Rosenberg has probably become the most famous courtroom sketch artist of all time since the Brady Incident. And she knows it. And today is not going to be a cakewalk.

“There’s a lot of pressure on me. A lot of eyeballs on me. I just hope my hands can move, period. I know I’m not going to have any sleep tonight,” she the the Daily News. “I still might blow it; anything could happen.”


  1. Her first sketch was done at a hearing that lasted less than 5 minutes. That’s not much time to capture the entire scene, and nail a likeness. I guess all the mocking she’s endured comes from bloggers who do their jobs flawlessly every single time.

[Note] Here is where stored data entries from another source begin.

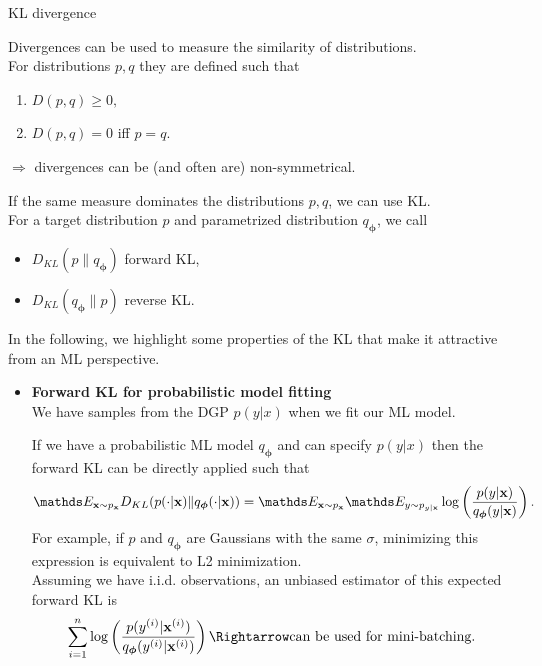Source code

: \documentclass[11pt,compress,t,notes=noshow, xcolor=table]{beamer}
\begin{document}
\begin{vbframe}{KL divergence}

Divergences can be used to measure the similarity of distributions.\\
\lz For distributions $p, q$ they are defined such that
\begin{enumerate}
    \item $D(p, q) \geq 0,$
    \item $D(p, q) = 0$ iff $p = q.$
\end{enumerate}
$\Rightarrow$ divergences can be (and often are) non-symmetrical. \\
 \lz
 
If the same measure dominates the distributions $p,q$, we can use KL. \\
For a target distribution $p$ and parametrized distribution $q_{\bm{\phi}}$, we call
\begin{itemize}
    \item $D_{KL}(p \| q_{\bm{\phi}})$ forward KL,
    \item $D_{KL}(q_{\bm{\phi}} \| p)$ reverse KL.
\end{itemize}
\lz
In the following, we highlight some properties of the KL that make it attractive from an ML perspective.

\framebreak

\begin{itemize}
    \item \textbf{Forward KL for probabilistic model fitting}
    \\ We have samples from the DGP $p(y|x)$ when we fit our ML model.
    \\
    \lz
    
    If we have a probabilistic ML model $q_{\bm{\phi}}$ and can specify $p(y|x)$ then the forward KL can be directly applied such that
    $$\E_{\xv \sim p_{\xv}}D_{KL}(p(\cdot|\xv) \| q_{\bm{\phi}}(\cdot|\xv)) = \E_{\xv \sim p_{\xv}}\E_{y \sim p_{y|\xv}}\log\left(\frac{p(y|\xv)}{q_{\bm{\phi}}(y|\xv)}\right).$$
For example, if $p$ and $q_{\bm{\phi}}$ are Gaussians with the same $\sigma$, minimizing this expression is equivalent to L2 minimization. \\
\lz 
Assuming we have i.i.d. observations, an unbiased estimator of this expected forward KL is
$$\sumin \log\left(\frac{p(\yi|\xi)}{q_{\bm{\phi}}(\yi|\xi)}\right) \Rightarrow \text{can be used for mini-batching.} $$


\end{itemize}
\end{vbframe}
\end{document}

    By the way, your fourth paragraph contains a typo — the word is “link”, not “jink”.

  2. Hi Heidi – The Tom Brady scandal is actually about the DEflating of footballs (presumably to make them easier to grip), not overinflation. On a lighter note, being a Jets fan (as I believe you are also), the original courtroom picture of Brady, which is sort of reminiscent of a Buffy vampire, is a pretty accurate depiction of how I see him in my nightmares. :)

  3. While attending the American Library Association conference in San Francisco last June, I met a court reporter who was hired, by ALA, to provide her services to an attendee who wasn’t able to normally partake in the panel. I asked her, in general, what would it cost? I think it was less than $100 an hour.

    I asked, because I remember watching the nightly news and seeing the sketch artists’ work on tv.
    Add in a court reporter, and I began to wonder… why don’t conventions/companies do this? Hire a staff artist who’s good and fast (Sergio Aragones, Rick Parker, Thom Zahler), and create a visual record of a panel. The court reporter records everything, and there’s an instant transcript.

    Of course, hiring a court reporter for every panel would be expensive,

    Was Rose O’Neill, of Kewpie fame, a comics journalist who did illustrations for newspapers during the early 1900s?